══ DATA FOR PROCESSING ══

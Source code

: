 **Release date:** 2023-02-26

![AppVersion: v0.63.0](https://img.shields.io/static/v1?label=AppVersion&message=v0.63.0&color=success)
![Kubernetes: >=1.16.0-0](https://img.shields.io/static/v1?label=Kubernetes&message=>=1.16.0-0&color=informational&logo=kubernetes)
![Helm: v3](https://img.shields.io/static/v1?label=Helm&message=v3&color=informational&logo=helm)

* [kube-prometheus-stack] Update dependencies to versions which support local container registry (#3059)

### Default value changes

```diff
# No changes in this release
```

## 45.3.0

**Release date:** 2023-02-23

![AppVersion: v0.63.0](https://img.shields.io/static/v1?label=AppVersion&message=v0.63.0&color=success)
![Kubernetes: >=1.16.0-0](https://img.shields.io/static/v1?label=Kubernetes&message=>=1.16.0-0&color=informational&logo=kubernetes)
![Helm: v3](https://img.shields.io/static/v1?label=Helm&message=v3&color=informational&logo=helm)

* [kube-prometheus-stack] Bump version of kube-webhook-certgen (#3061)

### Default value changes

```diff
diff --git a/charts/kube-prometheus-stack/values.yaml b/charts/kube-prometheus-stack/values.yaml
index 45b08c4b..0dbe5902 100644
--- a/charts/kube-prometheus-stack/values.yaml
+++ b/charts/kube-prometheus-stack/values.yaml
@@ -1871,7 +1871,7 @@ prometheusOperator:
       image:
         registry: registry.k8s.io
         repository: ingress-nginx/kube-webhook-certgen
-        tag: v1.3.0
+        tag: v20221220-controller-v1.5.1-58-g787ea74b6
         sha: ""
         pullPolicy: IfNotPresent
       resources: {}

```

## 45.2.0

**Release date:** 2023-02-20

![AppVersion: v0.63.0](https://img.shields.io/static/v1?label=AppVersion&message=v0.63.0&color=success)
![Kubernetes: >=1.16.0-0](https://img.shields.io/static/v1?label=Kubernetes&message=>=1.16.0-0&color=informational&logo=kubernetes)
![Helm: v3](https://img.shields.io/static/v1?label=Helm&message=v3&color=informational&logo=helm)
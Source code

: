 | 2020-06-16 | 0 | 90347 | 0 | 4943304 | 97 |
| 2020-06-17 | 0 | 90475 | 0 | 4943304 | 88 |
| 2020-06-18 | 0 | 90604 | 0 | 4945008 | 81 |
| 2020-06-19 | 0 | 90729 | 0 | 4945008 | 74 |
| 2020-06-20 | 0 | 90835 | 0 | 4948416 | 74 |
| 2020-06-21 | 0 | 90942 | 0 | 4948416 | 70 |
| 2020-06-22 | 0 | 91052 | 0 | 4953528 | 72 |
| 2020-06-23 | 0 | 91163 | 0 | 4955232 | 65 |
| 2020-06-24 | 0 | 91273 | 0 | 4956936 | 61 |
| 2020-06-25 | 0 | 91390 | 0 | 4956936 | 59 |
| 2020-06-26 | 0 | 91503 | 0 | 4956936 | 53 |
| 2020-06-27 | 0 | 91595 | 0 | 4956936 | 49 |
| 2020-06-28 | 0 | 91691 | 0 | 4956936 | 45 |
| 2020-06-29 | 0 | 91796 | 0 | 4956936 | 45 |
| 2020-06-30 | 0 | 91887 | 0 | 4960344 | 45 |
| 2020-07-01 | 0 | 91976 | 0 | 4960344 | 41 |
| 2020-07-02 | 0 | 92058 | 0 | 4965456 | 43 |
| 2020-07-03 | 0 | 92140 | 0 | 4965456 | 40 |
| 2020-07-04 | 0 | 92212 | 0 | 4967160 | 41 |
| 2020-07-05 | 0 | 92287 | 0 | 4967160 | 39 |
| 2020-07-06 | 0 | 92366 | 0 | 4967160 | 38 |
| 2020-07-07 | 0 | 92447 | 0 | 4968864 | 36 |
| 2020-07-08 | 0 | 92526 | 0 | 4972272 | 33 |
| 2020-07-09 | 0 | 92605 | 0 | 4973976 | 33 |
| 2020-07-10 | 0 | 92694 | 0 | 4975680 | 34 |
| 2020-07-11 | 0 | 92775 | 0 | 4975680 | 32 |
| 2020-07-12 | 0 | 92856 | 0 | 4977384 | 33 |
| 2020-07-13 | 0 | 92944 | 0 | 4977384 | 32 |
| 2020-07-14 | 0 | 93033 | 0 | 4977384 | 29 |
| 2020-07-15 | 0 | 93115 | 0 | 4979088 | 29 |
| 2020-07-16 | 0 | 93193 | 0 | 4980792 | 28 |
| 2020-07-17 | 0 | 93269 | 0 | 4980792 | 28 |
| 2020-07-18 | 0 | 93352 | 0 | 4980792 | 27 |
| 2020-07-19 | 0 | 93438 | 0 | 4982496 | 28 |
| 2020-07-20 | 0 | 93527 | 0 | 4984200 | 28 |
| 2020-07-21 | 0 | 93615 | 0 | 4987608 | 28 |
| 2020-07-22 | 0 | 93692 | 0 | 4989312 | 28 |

═══

(WHAT TO WORK ON): Starting at the top of the records, copy every line exactly.

(EXERCISE ANSWER):
Source code

: **Release date:** 2023-02-26

![AppVersion: v0.63.0](https://img.shields.io/static/v1?label=AppVersion&message=v0.63.0&color=success)
![Kubernetes: >=1.16.0-0](https://img.shields.io/static/v1?label=Kubernetes&message=>=1.16.0-0&color=informational&logo=kubernetes)
![Helm: v3](https://img.shields.io/static/v1?label=Helm&message=v3&color=informational&logo=helm)

* [kube-prometheus-stack] Update dependencies to versions which support local container registry (#3059)

### Default value changes

```diff
# No changes in this release
```

## 45.3.0

**Release date:** 2023-02-23

![AppVersion: v0.63.0](https://img.shields.io/static/v1?label=AppVersion&message=v0.63.0&color=success)
![Kubernetes: >=1.16.0-0](https://img.shields.io/static/v1?label=Kubernetes&message=>=1.16.0-0&color=informational&logo=kubernetes)
![Helm: v3](https://img.shields.io/static/v1?label=Helm&message=v3&color=informational&logo=helm)

* [kube-prometheus-stack] Bump version of kube-webhook-certgen (#3061)

### Default value changes

```diff
diff --git a/charts/kube-prometheus-stack/values.yaml b/charts/kube-prometheus-stack/values.yaml
index 45b08c4b..0dbe5902 100644
--- a/charts/kube-prometheus-stack/values.yaml
+++ b/charts/kube-prometheus-stack/values.yaml
@@ -1871,7 +1871,7 @@ prometheusOperator:
       image:
         registry: registry.k8s.io
         repository: ingress-nginx/kube-webhook-certgen
-        tag: v1.3.0
+        tag: v20221220-controller-v1.5.1-58-g787ea74b6
         sha: ""
         pullPolicy: IfNotPresent
       resources: {}

```

## 45.2.0

**Release date:** 2023-02-20

![AppVersion: v0.63.0](https://img.shields.io/static/v1?label=AppVersion&message=v0.63.0&color=success)
![Kubernetes: >=1.16.0-0](https://img.shields.io/static/v1?label=Kubernetes&message=>=1.16.0-0&color=informational&logo=kubernetes)
![Helm: v3](https://img.shields.io/static/v1?label=Helm&message=v3&color=informational&logo=helm)
Source code

: | 2020-06-16 | 0 | 90347 | 0 | 4943304 | 97 |
| 2020-06-17 | 0 | 90475 | 0 | 4943304 | 88 |
| 2020-06-18 | 0 | 90604 | 0 | 4945008 | 81 |
| 2020-06-19 | 0 | 90729 | 0 | 4945008 | 74 |
| 2020-06-20 | 0 | 90835 | 0 | 4948416 | 74 |
| 2020-06-21 | 0 | 90942 | 0 | 4948416 | 70 |
| 2020-06-22 | 0 | 91052 | 0 | 4953528 | 72 |
| 2020-06-23 | 0 | 91163 | 0 | 4955232 | 65 |
| 2020-06-24 | 0 | 91273 | 0 | 4956936 | 61 |
| 2020-06-25 | 0 | 91390 | 0 | 4956936 | 59 |
| 2020-06-26 | 0 | 91503 | 0 | 4956936 | 53 |
| 2020-06-27 | 0 | 91595 | 0 | 4956936 | 49 |
| 2020-06-28 | 0 | 91691 | 0 | 4956936 | 45 |
| 2020-06-29 | 0 | 91796 | 0 | 4956936 | 45 |
| 2020-06-30 | 0 | 91887 | 0 | 4960344 | 45 |
| 2020-07-01 | 0 | 91976 | 0 | 4960344 | 41 |
| 2020-07-02 | 0 | 92058 | 0 | 4965456 | 43 |
| 2020-07-03 | 0 | 92140 | 0 | 4965456 | 40 |
| 2020-07-04 | 0 | 92212 | 0 | 4967160 | 41 |
| 2020-07-05 | 0 | 92287 | 0 | 4967160 | 39 |
| 2020-07-06 | 0 | 92366 | 0 | 4967160 | 38 |
| 2020-07-07 | 0 | 92447 | 0 | 4968864 | 36 |
| 2020-07-08 | 0 | 92526 | 0 | 4972272 | 33 |
| 2020-07-09 | 0 | 92605 | 0 | 4973976 | 33 |
| 2020-07-10 | 0 | 92694 | 0 | 4975680 | 34 |
| 2020-07-11 | 0 | 92775 | 0 | 4975680 | 32 |
| 2020-07-12 | 0 | 92856 | 0 | 4977384 | 33 |
| 2020-07-13 | 0 | 92944 | 0 | 4977384 | 32 |
| 2020-07-14 | 0 | 93033 | 0 | 4977384 | 29 |
| 2020-07-15 | 0 | 93115 | 0 | 4979088 | 29 |
| 2020-07-16 | 0 | 93193 | 0 | 4980792 | 28 |
| 2020-07-17 | 0 | 93269 | 0 | 4980792 | 28 |
| 2020-07-18 | 0 | 93352 | 0 | 4980792 | 27 |
| 2020-07-19 | 0 | 93438 | 0 | 4982496 | 28 |
| 2020-07-20 | 0 | 93527 | 0 | 4984200 | 28 |
| 2020-07-21 | 0 | 93615 | 0 | 4987608 | 28 |
| 2020-07-22 | 0 | 93692 | 0 | 4989312 | 28 |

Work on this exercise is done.